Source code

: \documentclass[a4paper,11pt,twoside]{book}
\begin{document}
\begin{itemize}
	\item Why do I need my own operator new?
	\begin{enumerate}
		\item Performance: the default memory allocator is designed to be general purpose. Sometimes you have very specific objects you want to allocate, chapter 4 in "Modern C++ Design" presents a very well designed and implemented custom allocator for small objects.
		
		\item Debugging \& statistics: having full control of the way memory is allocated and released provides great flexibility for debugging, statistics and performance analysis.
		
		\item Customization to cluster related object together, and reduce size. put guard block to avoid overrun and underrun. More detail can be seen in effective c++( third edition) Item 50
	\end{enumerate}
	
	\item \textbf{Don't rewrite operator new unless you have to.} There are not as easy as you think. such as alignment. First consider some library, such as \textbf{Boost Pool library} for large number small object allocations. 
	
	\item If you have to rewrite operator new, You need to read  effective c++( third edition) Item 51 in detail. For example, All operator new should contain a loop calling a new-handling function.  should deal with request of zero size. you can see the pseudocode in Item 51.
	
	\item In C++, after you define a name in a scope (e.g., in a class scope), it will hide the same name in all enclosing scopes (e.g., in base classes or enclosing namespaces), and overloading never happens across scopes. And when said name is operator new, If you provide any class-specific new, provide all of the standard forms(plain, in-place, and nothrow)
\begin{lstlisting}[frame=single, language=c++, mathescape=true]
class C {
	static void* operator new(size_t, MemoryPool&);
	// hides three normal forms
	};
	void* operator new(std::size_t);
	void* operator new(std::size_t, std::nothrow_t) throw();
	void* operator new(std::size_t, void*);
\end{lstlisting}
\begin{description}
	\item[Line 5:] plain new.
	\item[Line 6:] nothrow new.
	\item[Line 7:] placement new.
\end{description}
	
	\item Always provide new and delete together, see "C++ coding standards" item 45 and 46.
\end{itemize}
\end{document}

- ASSIGNMENT -
What are the lines from the one with "void* operator new(std::size_t, void*);" through the end of the records above? Set them down exactly, both ends included, and nothing else.

- RESPONSE TO THE TASK -
	void* operator new(std::size_t, void*);
\end{lstlisting}
\begin{description}
	\item[Line 5:] plain new.
	\item[Line 6:] nothrow new.
	\item[Line 7:] placement new.
\end{description}
	
	\item Always provide new and delete together, see "C++ coding standards" item 45 and 46.
\end{itemize}
\end{document}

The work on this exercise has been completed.